Work through the entries below and show every line in which "DECLARATIONS" is found.

EXTRACTED DATA:

----------

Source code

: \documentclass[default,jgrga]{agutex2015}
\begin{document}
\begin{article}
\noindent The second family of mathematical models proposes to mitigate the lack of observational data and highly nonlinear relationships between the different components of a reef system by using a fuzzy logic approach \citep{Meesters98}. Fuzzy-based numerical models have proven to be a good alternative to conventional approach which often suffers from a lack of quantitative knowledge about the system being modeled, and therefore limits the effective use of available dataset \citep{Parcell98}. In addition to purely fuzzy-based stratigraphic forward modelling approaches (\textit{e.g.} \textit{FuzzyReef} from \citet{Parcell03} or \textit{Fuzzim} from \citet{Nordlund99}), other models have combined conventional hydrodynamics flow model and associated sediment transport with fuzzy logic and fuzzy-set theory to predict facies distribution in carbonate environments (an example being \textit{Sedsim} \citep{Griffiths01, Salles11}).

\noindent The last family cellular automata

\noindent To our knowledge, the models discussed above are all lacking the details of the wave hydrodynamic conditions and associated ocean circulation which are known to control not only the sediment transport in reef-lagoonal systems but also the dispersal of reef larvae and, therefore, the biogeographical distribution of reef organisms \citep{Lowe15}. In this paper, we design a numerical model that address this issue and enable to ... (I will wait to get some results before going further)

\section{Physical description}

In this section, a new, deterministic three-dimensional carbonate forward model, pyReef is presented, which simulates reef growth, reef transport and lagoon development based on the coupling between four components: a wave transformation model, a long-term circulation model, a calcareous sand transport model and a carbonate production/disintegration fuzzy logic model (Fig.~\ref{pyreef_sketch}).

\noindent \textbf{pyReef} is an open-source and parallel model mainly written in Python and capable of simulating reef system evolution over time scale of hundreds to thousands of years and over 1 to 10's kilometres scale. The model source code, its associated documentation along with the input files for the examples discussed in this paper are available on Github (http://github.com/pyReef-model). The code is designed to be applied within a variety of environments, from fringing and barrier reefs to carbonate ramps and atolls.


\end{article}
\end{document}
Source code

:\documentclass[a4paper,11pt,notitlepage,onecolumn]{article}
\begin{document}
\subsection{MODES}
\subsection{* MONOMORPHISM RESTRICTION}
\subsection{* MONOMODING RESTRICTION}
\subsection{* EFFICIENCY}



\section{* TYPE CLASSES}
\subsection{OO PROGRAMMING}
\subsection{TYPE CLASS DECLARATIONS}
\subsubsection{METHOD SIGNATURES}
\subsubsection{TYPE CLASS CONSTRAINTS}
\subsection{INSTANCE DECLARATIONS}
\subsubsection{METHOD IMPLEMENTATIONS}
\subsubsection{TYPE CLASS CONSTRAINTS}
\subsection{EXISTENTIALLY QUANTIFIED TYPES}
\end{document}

----------

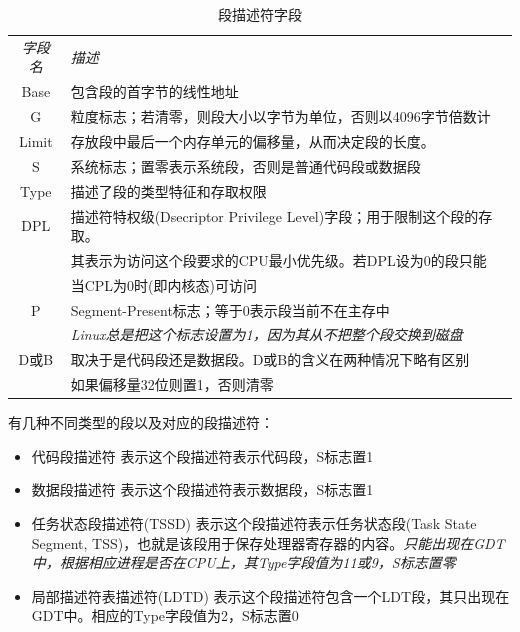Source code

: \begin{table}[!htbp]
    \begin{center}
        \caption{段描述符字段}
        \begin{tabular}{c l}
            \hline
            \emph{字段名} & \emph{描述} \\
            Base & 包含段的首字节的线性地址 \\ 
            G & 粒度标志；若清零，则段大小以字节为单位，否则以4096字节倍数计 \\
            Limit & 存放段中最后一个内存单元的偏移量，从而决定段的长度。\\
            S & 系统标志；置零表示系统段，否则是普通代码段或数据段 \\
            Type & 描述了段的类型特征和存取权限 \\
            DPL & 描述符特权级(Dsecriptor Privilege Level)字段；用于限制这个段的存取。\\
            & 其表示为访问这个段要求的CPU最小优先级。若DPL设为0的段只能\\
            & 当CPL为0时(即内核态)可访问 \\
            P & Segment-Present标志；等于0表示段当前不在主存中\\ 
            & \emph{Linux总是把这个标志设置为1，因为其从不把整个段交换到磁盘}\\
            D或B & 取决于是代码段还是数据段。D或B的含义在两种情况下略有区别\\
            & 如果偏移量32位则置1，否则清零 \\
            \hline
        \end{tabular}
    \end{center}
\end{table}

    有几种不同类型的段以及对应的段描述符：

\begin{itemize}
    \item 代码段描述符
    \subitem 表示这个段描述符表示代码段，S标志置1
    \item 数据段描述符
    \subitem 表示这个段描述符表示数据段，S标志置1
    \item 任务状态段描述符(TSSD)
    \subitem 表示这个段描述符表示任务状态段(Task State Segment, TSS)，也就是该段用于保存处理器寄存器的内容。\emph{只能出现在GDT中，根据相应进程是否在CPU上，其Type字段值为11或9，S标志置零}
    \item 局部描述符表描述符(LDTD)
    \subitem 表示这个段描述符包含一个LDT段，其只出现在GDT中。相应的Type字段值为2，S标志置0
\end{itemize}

----------

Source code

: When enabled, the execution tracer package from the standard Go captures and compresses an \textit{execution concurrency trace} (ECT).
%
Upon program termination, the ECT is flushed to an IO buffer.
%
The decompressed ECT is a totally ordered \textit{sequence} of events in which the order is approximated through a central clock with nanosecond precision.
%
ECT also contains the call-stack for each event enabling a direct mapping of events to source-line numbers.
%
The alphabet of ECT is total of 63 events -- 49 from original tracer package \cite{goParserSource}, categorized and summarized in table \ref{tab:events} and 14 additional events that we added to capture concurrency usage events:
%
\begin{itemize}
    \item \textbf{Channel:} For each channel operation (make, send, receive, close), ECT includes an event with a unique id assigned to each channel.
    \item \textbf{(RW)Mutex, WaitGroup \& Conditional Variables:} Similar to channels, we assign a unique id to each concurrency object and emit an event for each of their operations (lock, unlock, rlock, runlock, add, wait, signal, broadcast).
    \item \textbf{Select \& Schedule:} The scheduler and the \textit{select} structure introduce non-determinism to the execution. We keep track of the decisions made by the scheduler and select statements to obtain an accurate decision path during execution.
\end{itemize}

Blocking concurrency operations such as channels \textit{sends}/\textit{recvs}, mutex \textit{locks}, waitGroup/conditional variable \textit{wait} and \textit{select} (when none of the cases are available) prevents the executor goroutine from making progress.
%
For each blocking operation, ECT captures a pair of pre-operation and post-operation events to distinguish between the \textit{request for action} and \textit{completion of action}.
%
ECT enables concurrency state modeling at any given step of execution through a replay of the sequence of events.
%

----------

OUTPUT BELOW:
\subsection{TYPE CLASS DECLARATIONS}
\subsection{INSTANCE DECLARATIONS}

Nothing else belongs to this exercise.